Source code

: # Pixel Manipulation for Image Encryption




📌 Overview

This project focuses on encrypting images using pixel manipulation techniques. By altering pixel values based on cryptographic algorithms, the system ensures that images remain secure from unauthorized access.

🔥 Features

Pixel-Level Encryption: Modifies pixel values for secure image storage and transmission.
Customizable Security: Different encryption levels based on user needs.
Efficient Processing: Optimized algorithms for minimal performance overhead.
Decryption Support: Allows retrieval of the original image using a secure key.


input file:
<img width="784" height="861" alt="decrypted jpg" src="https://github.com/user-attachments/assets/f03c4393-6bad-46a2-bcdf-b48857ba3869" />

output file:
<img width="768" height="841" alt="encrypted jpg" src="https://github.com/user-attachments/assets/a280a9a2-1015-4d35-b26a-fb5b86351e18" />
━━━
## ASSIGNMENT
Nothing but the lines from the one with "This project focuses" through the final line of the data above should be output, exactly as written.

## YOUR RESPONSE
This project focuses on encrypting images using pixel manipulation techniques. By altering pixel values based on cryptographic algorithms, the system ensures that images remain secure from unauthorized access.

🔥 Features

Pixel-Level Encryption: Modifies pixel values for secure image storage and transmission.
Customizable Security: Different encryption levels based on user needs.
Efficient Processing: Optimized algorithms for minimal performance overhead.
Decryption Support: Allows retrieval of the original image using a secure key.


input file:
<img width="784" height="861" alt="decrypted jpg" src="https://github.com/user-attachments/assets/f03c4393-6bad-46a2-bcdf-b48857ba3869" />

output file:
<img width="768" height="841" alt="encrypted jpg" src="https://github.com/user-attachments/assets/a280a9a2-1015-4d35-b26a-fb5b86351e18" />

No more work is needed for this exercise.